Murthy Vydehi R, Escobar Hugo, Norberg Mike, Lachica Charisse I, Gratny Linda L, Sherman Ashley K, Truog William E, Manimtim Winston M
Children's Mercy Hospitals and Clinics, University of Missouri-Kansas City School of Medicine, Kansas City, Missouri.
Respir Care. 2017 May;62(5):595-601. doi: 10.4187/respcare.04858. Epub 2017 Feb 28.
The lower airway concentration of fractional exhaled nitric oxide (F) is unknown in children with chronic lung disease of infancy who have tracheostomy for long-term mechanical ventilation. We aimed to evaluate an online method of measuring F in a cohort of ventilator-dependent children with a tracheostomy and to explore the relationship between the peak F concentration (F peak) and the degree of respiratory support using the respiratory severity score.
We conducted a prospective cross-sectional study in 31 subjects who were receiving long-term respiratory support through a tracheostomy. We measured the F peak and F plateau concentration from the tip of the tracheostomy tube using a nitric oxide analyzer in subjects during a quiet state while being mechanically ventilated. We obtained 2 consecutive 2-min duration measurements from each subject. The F peak, exhaled NO output (equal to the F peak × minute ventilation), and pulmonary NO excretion (exhaled NO output/weight) were calculated and correlated with the respiratory severity score.

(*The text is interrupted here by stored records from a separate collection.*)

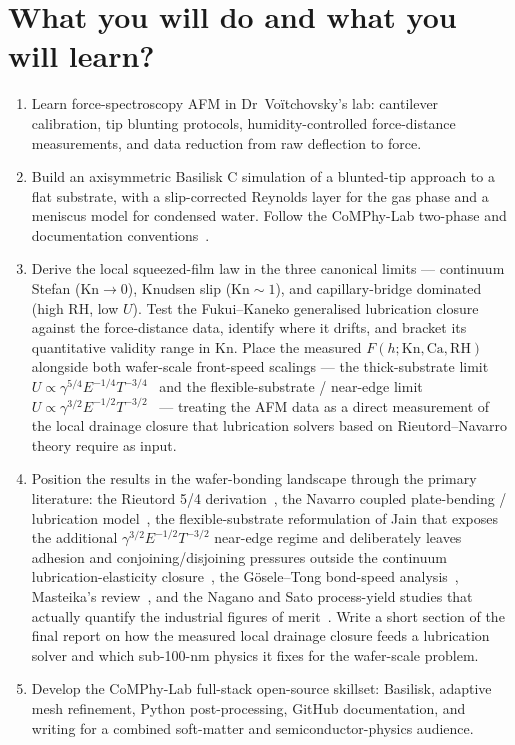 \documentclass[11pt]{article}
\begin{document}
\section*{What you will do and what you will learn?}

\begin{enumerate}
\itemsep0em
\item Learn force-spectroscopy AFM in Dr~Vo\"itchovsky's lab: cantilever calibration, tip blunting protocols, humidity-controlled force-distance measurements, and data reduction from raw deflection to force.
\item Build an axisymmetric Basilisk C simulation of a blunted-tip approach to a flat substrate, with a slip-corrected Reynolds layer for the gas phase and a meniscus model for condensed water. Follow the CoMPhy-Lab two-phase and documentation conventions~\citep{basiliskVatsal,basiliskVatsalDropFilm}.
\item Derive the local squeezed-film law in the three canonical limits --- continuum Stefan ($\mathrm{Kn} \to 0$), Knudsen slip ($\mathrm{Kn} \sim 1$), and capillary-bridge dominated (high RH, low $U$). Test the Fukui--Kaneko generalised lubrication closure~\citep{fukui1988analysis,fukui1990database} against the force-distance data, identify where it drifts, and bracket its quantitative validity range in $\mathrm{Kn}$. Place the measured $F(h; \mathrm{Kn}, \mathrm{Ca}, \mathrm{RH})$ alongside both wafer-scale front-speed scalings --- the thick-substrate limit $U \propto \gamma^{5/4} E^{-1/4} T^{-3/4}$~\citep{rieutord2005dynamics} and the flexible-substrate / near-edge limit $U \propto \gamma^{3/2} E^{-1/2} T^{-3/2}$~\citep{jain2026bond} --- treating the AFM data as a direct measurement of the local drainage closure that lubrication solvers based on Rieutord--Navarro theory require as input.
\item Position the results in the wafer-bonding landscape through the primary literature: the Rieutord 5/4 derivation~\citep{rieutord2005dynamics}, the Navarro coupled plate-bending / lubrication model~\citep{navarro2013direct}, the flexible-substrate reformulation of Jain that exposes the additional $\gamma^{3/2} E^{-1/2} T^{-3/2}$ near-edge regime and deliberately leaves adhesion and conjoining/disjoining pressures outside the continuum lubrication-elasticity closure~\citep{jain2026bond}, the G\"osele--Tong bond-speed analysis~\citep{gosele1995determines}, Masteika's review~\citep{masteika2014review}, and the Nagano and Sato process-yield studies that actually quantify the industrial figures of merit~\citep{nagano2022void,sato2025factors}. Write a short section of the final report on how the measured local drainage closure feeds a lubrication solver and which sub-100-nm physics it fixes for the wafer-scale problem.
\item Develop the CoMPhy-Lab full-stack open-source skillset: Basilisk, adaptive mesh refinement, Python post-processing, GitHub documentation, and writing for a combined soft-matter and semiconductor-physics audience.
\end{enumerate}
\end{document}
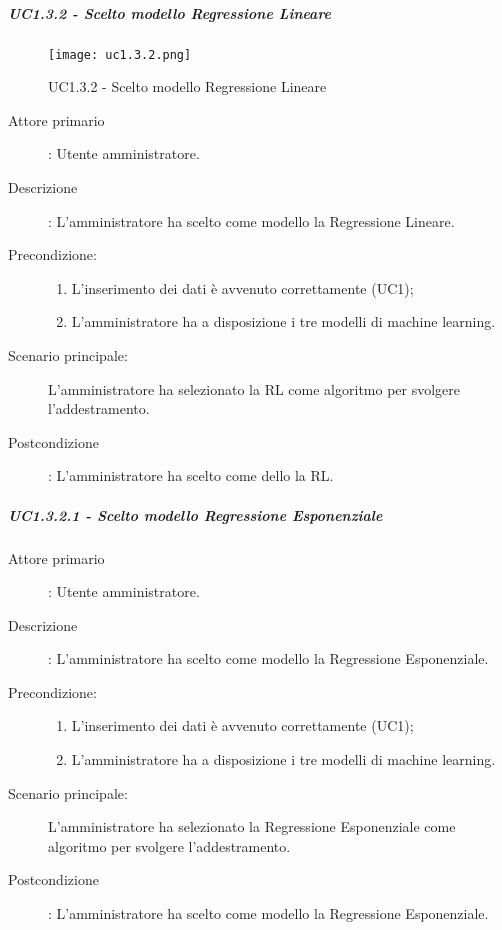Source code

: \newpage

\subparagraph{UC1.3.2 - Scelto modello Regressione Lineare}%
\label{sssec:uc1.3.2}

\begin{figure}[h!]
  \begin{center}
    \texttt{[image: uc1.3.2.png]}\\
    \caption{UC1.3.2 - Scelto modello Regressione Lineare}%
    \label{fig:uc1.3.2}
  \end{center}
  \end{figure}

\begin{description}
  \item[Attore primario]: Utente amministratore.
  \item[Descrizione]: L'amministratore ha scelto come modello la Regressione Lineare.
  \item[Precondizione:]
  \begin{enumerate}
    \item L'inserimento dei dati è avvenuto correttamente (UC1);
    \item L'amministratore ha a disposizione i tre modelli di machine learning.
  \end{enumerate}
  \item[Scenario principale:] L'amministratore ha selezionato la RL come algoritmo per svolgere l'addestramento.
  \item[Postcondizione]: L'amministratore ha scelto come dello la RL.
\end{description}

\subparagraph*{UC1.3.2.1 - Scelto modello Regressione Esponenziale}
\label{sssec:uc1.3.2.1}
\begin{description}
  \item[Attore primario]: Utente amministratore.
  \item[Descrizione]: L'amministratore ha scelto come modello la Regressione Esponenziale.
  \item[Precondizione:]
  \begin{enumerate}
    \item L'inserimento dei dati è avvenuto correttamente (UC1);
    \item L'amministratore ha a disposizione i tre modelli di machine learning.
  \end{enumerate}
  \item[Scenario principale:] L'amministratore ha selezionato la Regressione Esponenziale come algoritmo per svolgere l'addestramento.
  \item[Postcondizione]: L'amministratore ha scelto come modello la Regressione Esponenziale.
\end{description}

The median F peak was 2.69 ppb, and the median F plateau was 1.57 ppb. The coefficients of repeatability between the 2 consecutive measurements for F peak and F plateau were 0.74 and 0.59, respectively. The intraclass coefficient between subjects within the cohort was 0.988 (95% CI 0.975-0.994, < .001) for F peak and 0.991 (95% CI 0.982-0.996, < .001) for F plateau. We found that the F peak was directly correlated with minute ventilation, but we did not find a direct relationship between the F peak concentration, exhaled NO output, or pulmonary NO excretion and respiratory severity score.

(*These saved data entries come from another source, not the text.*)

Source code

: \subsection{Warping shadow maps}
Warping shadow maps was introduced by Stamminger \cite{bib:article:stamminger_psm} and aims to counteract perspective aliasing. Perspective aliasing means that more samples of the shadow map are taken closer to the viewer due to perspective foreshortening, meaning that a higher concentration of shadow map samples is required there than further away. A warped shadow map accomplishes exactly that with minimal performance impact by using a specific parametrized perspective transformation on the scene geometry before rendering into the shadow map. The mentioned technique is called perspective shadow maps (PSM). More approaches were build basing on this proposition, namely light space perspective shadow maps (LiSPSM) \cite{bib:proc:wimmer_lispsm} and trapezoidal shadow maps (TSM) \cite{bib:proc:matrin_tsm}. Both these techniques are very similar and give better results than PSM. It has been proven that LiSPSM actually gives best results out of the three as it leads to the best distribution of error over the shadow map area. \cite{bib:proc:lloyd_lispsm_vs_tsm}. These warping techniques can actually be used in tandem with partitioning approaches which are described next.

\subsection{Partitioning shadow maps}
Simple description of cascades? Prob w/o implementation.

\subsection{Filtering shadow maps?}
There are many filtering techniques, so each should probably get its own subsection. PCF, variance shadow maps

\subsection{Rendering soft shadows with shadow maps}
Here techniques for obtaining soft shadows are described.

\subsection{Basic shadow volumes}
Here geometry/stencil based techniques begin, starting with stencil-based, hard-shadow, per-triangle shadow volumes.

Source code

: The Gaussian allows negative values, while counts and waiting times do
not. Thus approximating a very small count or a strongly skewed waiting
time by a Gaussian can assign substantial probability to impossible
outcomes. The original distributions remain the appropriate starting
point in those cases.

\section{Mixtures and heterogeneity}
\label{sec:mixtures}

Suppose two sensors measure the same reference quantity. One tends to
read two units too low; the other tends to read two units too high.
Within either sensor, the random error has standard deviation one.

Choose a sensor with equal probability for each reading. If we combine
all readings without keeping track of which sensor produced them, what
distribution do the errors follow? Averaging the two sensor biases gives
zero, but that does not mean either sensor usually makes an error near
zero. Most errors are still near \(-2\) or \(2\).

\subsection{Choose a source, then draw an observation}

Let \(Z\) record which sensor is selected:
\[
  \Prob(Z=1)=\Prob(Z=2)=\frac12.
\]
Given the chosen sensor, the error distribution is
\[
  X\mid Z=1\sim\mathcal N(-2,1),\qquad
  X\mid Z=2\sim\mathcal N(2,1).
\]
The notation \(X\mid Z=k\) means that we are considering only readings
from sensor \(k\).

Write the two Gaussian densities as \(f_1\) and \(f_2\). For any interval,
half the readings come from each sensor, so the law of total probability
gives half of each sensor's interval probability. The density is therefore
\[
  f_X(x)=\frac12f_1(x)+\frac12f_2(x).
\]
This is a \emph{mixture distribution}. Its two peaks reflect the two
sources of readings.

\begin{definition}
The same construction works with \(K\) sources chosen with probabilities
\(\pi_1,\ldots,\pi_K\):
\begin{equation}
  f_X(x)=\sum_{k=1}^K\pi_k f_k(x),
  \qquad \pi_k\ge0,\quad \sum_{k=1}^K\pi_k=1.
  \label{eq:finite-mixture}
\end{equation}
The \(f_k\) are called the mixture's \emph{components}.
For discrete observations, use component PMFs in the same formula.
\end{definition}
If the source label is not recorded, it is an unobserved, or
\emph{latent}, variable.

F peak and plateau concentration can be measured online easily with a high degree of reliability and repeatability in infants and young children with a tracheostomy. F peak concentration from the lower airway is low and influenced by minute ventilation in children receiving mechanical ventilation.
对于因长期机械通气而行气管切开术的婴儿慢性肺部疾病患儿,呼出一氧化氮分数(F)在下呼吸道的浓度尚不清楚。我们旨在评估一种在线测量依赖呼吸机且行气管切开术患儿F的方法,并使用呼吸严重程度评分来探讨呼出一氧化氮峰值浓度(F峰值)与呼吸支持程度之间的关系。

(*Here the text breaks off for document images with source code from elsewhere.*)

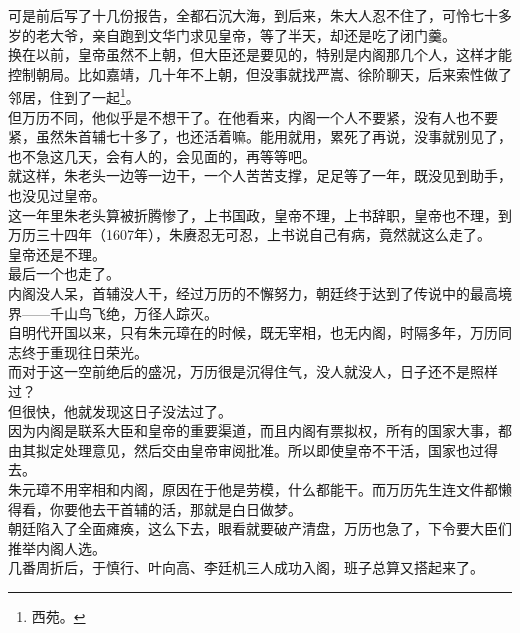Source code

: \begin{multicols}{\theparacolNo}
可是前后写了十几份报告，全都石沉大海，到后来，朱大人忍不住了，可怜七十多岁的老大爷，亲自跑到文华门求见皇帝，等了半天，却还是吃了闭门羹。\\

换在以前，皇帝虽然不上朝，但大臣还是要见的，特别是内阁那几个人，这样才能控制朝局。比如嘉靖，几十年不上朝，但没事就找严嵩、徐阶聊天，后来索性做了邻居，住到了一起\footnote{西苑。}。\\

但万历不同，他似乎是不想干了。在他看来，内阁一个人不要紧，没有人也不要紧，虽然朱首辅七十多了，也还活着嘛。能用就用，累死了再说，没事就别见了，也不急这几天，会有人的，会见面的，再等等吧。\\

就这样，朱老头一边等一边干，一个人苦苦支撑，足足等了一年，既没见到助手，也没见过皇帝。\\

这一年里朱老头算被折腾惨了，上书国政，皇帝不理，上书辞职，皇帝也不理，到万历三十四年（1607年），朱赓忍无可忍，上书说自己有病，竟然就这么走了。\\

皇帝还是不理。\\

最后一个也走了。\\

内阁没人呆，首辅没人干，经过万历的不懈努力，朝廷终于达到了传说中的最高境界——千山鸟飞绝，万径人踪灭。\\

自明代开国以来，只有朱元璋在的时候，既无宰相，也无内阁，时隔多年，万历同志终于重现往日荣光。\\

而对于这一空前绝后的盛况，万历很是沉得住气，没人就没人，日子还不是照样过？\\

但很快，他就发现这日子没法过了。\\

因为内阁是联系大臣和皇帝的重要渠道，而且内阁有票拟权，所有的国家大事，都由其拟定处理意见，然后交由皇帝审阅批准。所以即使皇帝不干活，国家也过得去。\\

朱元璋不用宰相和内阁，原因在于他是劳模，什么都能干。而万历先生连文件都懒得看，你要他去干首辅的活，那就是白日做梦。\\

朝廷陷入了全面瘫痪，这么下去，眼看就要破产清盘，万历也急了，下令要大臣们推举内阁人选。\\

几番周折后，于慎行、叶向高、李廷机三人成功入阁，班子总算又搭起来了。\\


\end{multicols}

我们对31名通过气管切开术接受长期呼吸支持的受试者进行了一项前瞻性横断面研究。在受试者机械通气安静状态下,使用一氧化氮分析仪从气管切开导管尖端测量F峰值和F平台期浓度。我们从每个受试者获取连续2分钟的测量值。计算F峰值、呼出一氧化氮输出量(等于F峰值×分钟通气量)和肺部一氧化氮排泄量(呼出一氧化氮输出量/体重),并与呼吸严重程度评分进行相关性分析。
F峰值中位数为2.69 ppb,F平台期中位数为1.57 ppb。F峰值和F平台期连续两次测量之间的重复性系数分别为0.74和0.59。队列中受试者之间F峰值的组内系数为0.988(95%CI 0.975 - 0.994,P <.001),F平台期为0.991(95%CI 0.982 - 0.996,P <.001)。我们发现F峰值与分钟通气量直接相关,但未发现F峰值浓度、呼出一氧化氮输出量或肺部一氧化氮排泄量与呼吸严重程度评分之间存在直接关系。
对于行气管切开术的婴幼儿,F峰值和平台期浓度可以通过在线方式轻松测量,具有高度的可靠性和重复性。接受机械通气患儿下呼吸道的F峰值浓度较低,且受分钟通气量影响。